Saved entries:
------------------------------------------------
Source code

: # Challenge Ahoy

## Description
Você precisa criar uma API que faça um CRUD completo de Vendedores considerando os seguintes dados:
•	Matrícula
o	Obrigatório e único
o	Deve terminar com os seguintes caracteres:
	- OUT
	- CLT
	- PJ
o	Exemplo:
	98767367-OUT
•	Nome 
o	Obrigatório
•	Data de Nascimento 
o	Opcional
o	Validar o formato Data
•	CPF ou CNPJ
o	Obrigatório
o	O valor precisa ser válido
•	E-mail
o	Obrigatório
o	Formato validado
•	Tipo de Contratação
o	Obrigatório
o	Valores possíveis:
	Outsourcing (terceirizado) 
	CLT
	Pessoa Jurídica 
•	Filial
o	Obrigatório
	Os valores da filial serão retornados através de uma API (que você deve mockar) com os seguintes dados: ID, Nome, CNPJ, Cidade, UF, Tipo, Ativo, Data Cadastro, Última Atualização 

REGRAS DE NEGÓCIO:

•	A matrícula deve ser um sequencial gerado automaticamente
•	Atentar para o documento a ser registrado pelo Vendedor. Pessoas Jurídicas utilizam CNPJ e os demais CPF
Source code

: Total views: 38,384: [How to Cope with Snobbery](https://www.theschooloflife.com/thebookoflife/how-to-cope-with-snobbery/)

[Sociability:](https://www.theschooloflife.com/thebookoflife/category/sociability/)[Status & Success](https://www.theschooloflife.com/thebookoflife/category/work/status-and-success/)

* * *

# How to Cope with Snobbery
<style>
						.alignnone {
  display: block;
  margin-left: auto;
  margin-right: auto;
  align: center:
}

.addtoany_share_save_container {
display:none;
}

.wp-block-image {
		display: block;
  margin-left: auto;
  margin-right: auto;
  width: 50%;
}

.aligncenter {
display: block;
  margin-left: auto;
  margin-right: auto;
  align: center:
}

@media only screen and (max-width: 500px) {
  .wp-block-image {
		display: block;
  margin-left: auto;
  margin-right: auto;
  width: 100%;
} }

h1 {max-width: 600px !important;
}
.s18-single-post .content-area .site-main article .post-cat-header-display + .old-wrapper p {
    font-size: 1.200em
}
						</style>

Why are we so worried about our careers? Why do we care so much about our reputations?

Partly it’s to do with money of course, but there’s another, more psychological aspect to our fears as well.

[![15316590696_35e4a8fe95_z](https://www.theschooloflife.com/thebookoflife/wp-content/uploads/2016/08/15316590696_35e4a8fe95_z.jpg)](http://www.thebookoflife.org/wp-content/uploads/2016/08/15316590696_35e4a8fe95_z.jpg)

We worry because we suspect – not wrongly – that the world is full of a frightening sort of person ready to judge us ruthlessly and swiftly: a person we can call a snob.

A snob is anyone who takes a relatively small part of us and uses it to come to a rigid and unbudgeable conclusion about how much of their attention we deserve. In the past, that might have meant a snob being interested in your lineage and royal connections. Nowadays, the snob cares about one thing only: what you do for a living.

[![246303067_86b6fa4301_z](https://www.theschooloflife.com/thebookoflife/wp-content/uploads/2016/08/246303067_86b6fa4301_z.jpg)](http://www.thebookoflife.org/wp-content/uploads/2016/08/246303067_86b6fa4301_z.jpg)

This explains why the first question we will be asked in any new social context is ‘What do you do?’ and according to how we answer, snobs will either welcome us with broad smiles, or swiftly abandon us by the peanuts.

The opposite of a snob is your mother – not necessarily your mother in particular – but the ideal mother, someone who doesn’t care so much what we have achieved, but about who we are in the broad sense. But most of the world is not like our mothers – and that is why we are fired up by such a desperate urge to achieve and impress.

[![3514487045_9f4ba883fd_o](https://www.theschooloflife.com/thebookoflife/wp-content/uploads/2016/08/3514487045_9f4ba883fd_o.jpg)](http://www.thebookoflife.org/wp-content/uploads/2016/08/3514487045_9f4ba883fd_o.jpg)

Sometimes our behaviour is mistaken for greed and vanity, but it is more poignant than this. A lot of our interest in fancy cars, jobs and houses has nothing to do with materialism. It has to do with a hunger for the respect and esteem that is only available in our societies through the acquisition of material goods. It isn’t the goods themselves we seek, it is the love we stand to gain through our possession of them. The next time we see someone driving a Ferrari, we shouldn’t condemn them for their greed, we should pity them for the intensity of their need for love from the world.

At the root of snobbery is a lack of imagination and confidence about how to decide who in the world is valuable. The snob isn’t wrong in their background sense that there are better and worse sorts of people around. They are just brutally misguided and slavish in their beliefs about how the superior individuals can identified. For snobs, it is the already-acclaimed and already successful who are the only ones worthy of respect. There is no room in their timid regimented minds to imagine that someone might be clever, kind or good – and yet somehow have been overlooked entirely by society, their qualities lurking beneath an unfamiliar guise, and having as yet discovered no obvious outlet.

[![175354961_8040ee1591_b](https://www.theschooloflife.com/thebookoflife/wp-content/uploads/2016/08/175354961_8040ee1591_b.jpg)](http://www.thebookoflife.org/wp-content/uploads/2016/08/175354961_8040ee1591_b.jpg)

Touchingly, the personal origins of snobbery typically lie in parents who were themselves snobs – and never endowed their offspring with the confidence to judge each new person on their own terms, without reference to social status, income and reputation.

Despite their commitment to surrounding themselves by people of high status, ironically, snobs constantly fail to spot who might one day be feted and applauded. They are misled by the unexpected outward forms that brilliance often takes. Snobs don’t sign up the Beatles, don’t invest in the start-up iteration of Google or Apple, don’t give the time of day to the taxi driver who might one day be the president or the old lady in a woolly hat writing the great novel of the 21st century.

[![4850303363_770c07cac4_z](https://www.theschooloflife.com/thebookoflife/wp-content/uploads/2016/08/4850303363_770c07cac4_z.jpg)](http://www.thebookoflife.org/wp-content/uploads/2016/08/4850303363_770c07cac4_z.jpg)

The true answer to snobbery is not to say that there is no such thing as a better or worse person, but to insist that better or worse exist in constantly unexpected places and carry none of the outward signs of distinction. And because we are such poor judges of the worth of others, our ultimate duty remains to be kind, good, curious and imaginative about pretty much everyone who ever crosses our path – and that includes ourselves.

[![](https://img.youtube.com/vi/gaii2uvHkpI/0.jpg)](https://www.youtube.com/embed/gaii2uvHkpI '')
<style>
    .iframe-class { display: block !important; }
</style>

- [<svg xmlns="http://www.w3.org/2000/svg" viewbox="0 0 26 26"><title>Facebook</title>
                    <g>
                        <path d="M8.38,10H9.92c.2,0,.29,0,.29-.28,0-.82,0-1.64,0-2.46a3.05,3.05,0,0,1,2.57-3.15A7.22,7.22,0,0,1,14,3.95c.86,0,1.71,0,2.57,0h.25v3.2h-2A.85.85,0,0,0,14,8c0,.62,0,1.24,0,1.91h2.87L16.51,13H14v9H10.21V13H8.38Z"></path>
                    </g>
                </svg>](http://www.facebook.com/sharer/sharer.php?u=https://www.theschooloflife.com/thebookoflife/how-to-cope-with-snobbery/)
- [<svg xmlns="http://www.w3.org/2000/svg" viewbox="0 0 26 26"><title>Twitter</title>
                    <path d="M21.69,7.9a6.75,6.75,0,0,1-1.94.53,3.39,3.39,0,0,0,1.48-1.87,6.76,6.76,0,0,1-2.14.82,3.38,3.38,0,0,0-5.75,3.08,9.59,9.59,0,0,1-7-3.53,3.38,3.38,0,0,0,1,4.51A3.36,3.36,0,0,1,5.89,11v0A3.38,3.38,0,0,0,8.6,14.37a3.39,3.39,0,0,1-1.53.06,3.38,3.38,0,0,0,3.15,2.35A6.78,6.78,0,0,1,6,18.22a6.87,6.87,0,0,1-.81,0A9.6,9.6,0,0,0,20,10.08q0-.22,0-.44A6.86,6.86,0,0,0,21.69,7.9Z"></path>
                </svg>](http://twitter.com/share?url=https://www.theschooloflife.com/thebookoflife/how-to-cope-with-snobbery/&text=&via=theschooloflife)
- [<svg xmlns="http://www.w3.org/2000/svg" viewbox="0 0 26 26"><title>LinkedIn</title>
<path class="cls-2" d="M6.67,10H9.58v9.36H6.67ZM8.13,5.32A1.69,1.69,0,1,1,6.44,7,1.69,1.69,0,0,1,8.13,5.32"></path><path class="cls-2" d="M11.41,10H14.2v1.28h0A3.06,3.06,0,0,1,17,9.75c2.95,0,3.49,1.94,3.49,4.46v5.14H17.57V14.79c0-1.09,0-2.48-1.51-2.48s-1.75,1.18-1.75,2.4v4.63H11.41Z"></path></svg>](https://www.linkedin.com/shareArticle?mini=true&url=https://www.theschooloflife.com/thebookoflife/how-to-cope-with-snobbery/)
------------------------------------------------
The first line of the entries above and every line after it, up to and including the line with "Cadastro, Última Atualização", should be set down exactly.

> **OUTPUT OF THE EXERCISE**
Source code

: # Challenge Ahoy

## Description
Você precisa criar uma API que faça um CRUD completo de Vendedores considerando os seguintes dados:
•	Matrícula
o	Obrigatório e único
o	Deve terminar com os seguintes caracteres:
	- OUT
	- CLT
	- PJ
o	Exemplo:
	98767367-OUT
•	Nome 
o	Obrigatório
•	Data de Nascimento 
o	Opcional
o	Validar o formato Data
•	CPF ou CNPJ
o	Obrigatório
o	O valor precisa ser válido
•	E-mail
o	Obrigatório
o	Formato validado
•	Tipo de Contratação
o	Obrigatório
o	Valores possíveis:
	Outsourcing (terceirizado) 
	CLT
	Pessoa Jurídica 
•	Filial
o	Obrigatório
	Os valores da filial serão retornados através de uma API (que você deve mockar) com os seguintes dados: ID, Nome, CNPJ, Cidade, UF, Tipo, Ativo, Data Cadastro, Última Atualização 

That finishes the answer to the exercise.